Após o jantar, naquele restaurante francês...

A filha, cabisbaixa e suspirante:

- Mamãe, eu preciso lhe falar!

A mãe, com voz solícita e infantil:

- U ti foi filha?

A filha, com voz entediada:

- É sobre o Saulo... O nosso casamento não vai bem e... vamos nos separar.

A mãe. Com voz chorosa:

- Mas o que foi que aconteceu, querida?

A filha, com certa indiferença:

- Incompatibilidade generalizada: Eu gosto de caviar, ele gosta de trufas... Eu gosto de champanhe  francesa, ele gosta de whisky escocês... Eu gosto de Paris, ele de Nova York...
 
A mãe, ainda com voz chorosa:

- Oh querida! Eu lhe avisei tanto! Desde o início achei que você estava se precipitando! Preferia que você tivesse se casado com o Plínio - um diretor bem sucedido de uma empresa multinacional sólida! Mas você preferiu um diplomata!...

A filha, com ar de impaciência:

- Mamãe, não vamos discutir isto agora, tá bom?

A mãe, com ar grave:

- Olha, você faz o seguinte: Hoje mesmo vou procurar o Dr. Danilo. Ele é excelente advogado e cuidará de todos os detalhes para resolver esta situação desconfortável.
Você vai pra Europa.

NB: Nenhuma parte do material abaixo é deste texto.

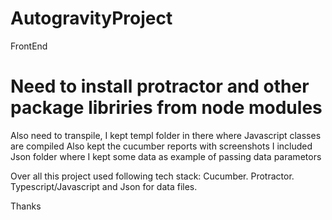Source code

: # AutogravityProject
FrontEnd

# Need to install protractor and other package libriries from node modules
Also need to transpile, I kept templ folder in there where Javascript classes are compiled
Also kept the cucumber reports with screenshots
I included Json folder where I kept some data as example of passing data parametors

Over all this project used following tech stack: Cucumber. Protractor. Typescript/Javascript and Json for data files.

Thanks
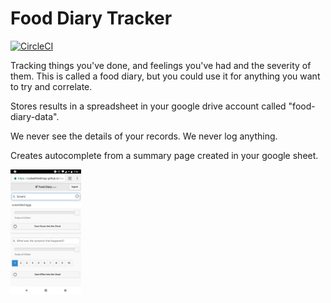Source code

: Food Diary Tracker
===
[![CircleCI](https://circleci.com/gh/codeallthethingz/food-diary-tracker.svg?style=svg)](https://circleci.com/gh/trackallthethingz/food-diary-tracker)

Tracking things you've done, and feelings you've had and the severity of them.  This is called a food diary, but you could use it for anything you 
want to try and correlate.

Stores results in a spreadsheet in your google drive account called "food-diary-data".  

We never see the details of your records.  We never log anything.

Creates autocomplete from a summary page created in your google sheet.

<img src="images/screenshot.png?raw=true" height="200">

Passa uns tempos lá, e quando a papelada estiver pronta por aqui a gente te avisa e aí você volta.
Hoje, você fica aqui em casa... Ou, se preferir, pode ficar em um dos apartamentos nossos... Ou nossa casa de campo... Ou a de praia... Enfim, como e onde você quiser. O Dr. Danilo vai conseguir acertar uma boa pensão e a partilha dos bens.
...
Não se esqueça de trazer aqueles 2 quadros do <i>Rembrant</i> que eu te dei. Eles me foram dados por seu pai, na primeira vez em que visitamos a França.
São a única lembrança que tenho do meu segundo casamento!

E após alguns segundos de silêncio, com ar de desprezo:

- E ainda dizem que casamento é pra toda a vida... "Até que a morte os separe"...

A filha, com desdém:

- Poisé mamãe: o casamento morreu !!!

A mãe, batendo palminhas e sorrindo:

- Daremos uma festa pra comemorar sua volta ao lar!

 
Cena II

Depois da macarronada naquele almoço de domingo...

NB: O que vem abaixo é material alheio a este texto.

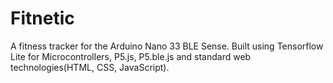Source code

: # Fitnetic

A fitness tracker for the Arduino Nano 33 BLE Sense.
Built using Tensorflow Lite for Microcontrollers, P5.js, P5.ble.js and standard web technologies(HTML, CSS, JavaScript).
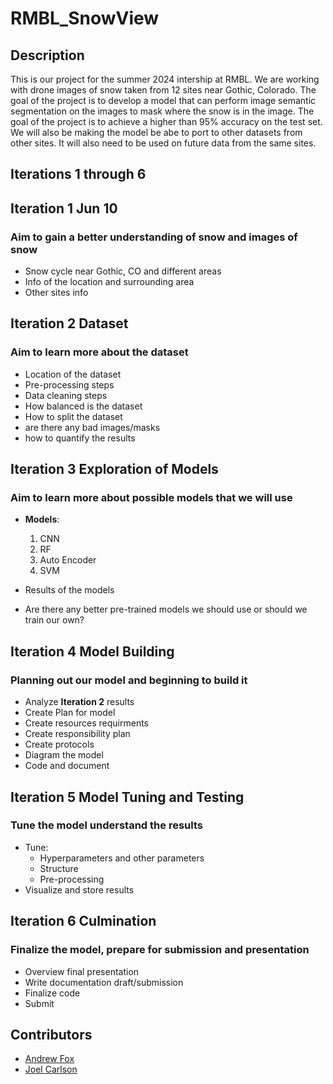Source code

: # RMBL_SnowView

## Description

This is our project for the summer 2024 intership at RMBL. We are working with drone images of snow taken from 12 sites near Gothic, Colorado. The goal of the project is to develop a model that can perform image semantic segmentation on the images to mask where the snow is in the image. The goal of the project is to achieve a higher than 95% accuracy on the test set. We will also be making the model be abe to port to other datasets from other sites. It will also need to be used on future data from the same sites.

## Iterations 1 through 6

## Iteration 1 Jun 10

### Aim to gain a better understanding of snow and images of snow

- Snow cycle near Gothic, CO and different areas
- Info of the location and surrounding area
- Other sites info

## Iteration 2 Dataset

### Aim to learn more about the dataset

- Location of the dataset
- Pre-processing steps
- Data cleaning steps
- How balanced is the dataset
- How to split the dataset
- are there any bad images/masks
- how to quantify the results

## Iteration 3 Exploration of Models

### Aim to learn more about possible models that we will use

- **Models**:
    1. CNN
    2. RF
    3. Auto Encoder
    4. SVM

- Results of the models
- Are there any better pre-trained models we should use or should we train our own?

## Iteration 4 Model Building

### Planning out our model and beginning to build it

- Analyze **Iteration 2** results
- Create Plan for model
- Create resources requirments
- Create responsibility plan
- Create protocols
- Diagram the model
- Code and document

## Iteration 5 Model Tuning and Testing

### Tune the model understand the results

- Tune:
  - Hyperparameters and other parameters
  - Structure
  - Pre-processing
- Visualize and store results

## Iteration 6 Culmination

### Finalize the model, prepare for submission and presentation

- Overview final presentation
- Write documentation draft/submission
- Finalize code
- Submit

## Contributors

- [Andrew Fox](https://github.com/apfox500)  
- [Joel Carlson](https://github.com/JTxCo)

A filha, com o olhar perdido no esqueleto que restou do frango, na travessa sobre a mesa:

- Mãe, o bicho tá pegando!

A mãe, com a testa franzida:

- O que foi, criatura?

A filha, com lágrima nos olhos:

- O meu casamento com o Epifânio... Esvaiu-se!

A mãe, com visível surpresa:

- Como assim "esvaiu-se"?

A filha, já em prantos:

- É mãe, esvaiu-se, acabou-se, escafedeu-se!

A mãe, com desgosto:

- Mas o que foi que aconteceu afinal?

A filha, tentando se controlar e enxugando o rosto:

- Trabalha, trabalha e nunca tem dinheiro pra nada... Exceto pra tomar cerveja com os amigos. Bebe muito.. Fuma muito... Ronca... Lá em casa, falta tudo... É sempre tudo medido e apertado. E agora, perdeu o emprego! Não agüento mais! Vou me separar!

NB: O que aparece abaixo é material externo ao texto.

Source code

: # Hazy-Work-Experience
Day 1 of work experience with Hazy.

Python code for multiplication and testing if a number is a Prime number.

A mãe, com ar de superioridade:

- Ah! Mas eu cansei de dizer: Não vai se casar com este aí que eu sei que é pilantra. Um cafajeste... Um vagabundo interesseiro que esteve, desde o início, de olho no barracão que estávamos construindo lá nos fundos...

E sussurrando entre suspiros:

- E que não terminamos até hoje!

A filha, com voz chorosa:

- Mãe, por favor...

A mãe, ainda com a testa franzida e voz chorosa:

- O que vai ser da sua vida, minha filha?

A filha, assoando o nariz:

- Eu pensei em voltar pra casa e...

A mãe, com olhos arregalados:

- O que?! Onde já se viu? Aqui em casa não tem lugar pra mais nada! Onde vamos enfiar o velotrol do menino? E a sua máquina de costura, a bicicleta, a enceradeira, os seus móveis?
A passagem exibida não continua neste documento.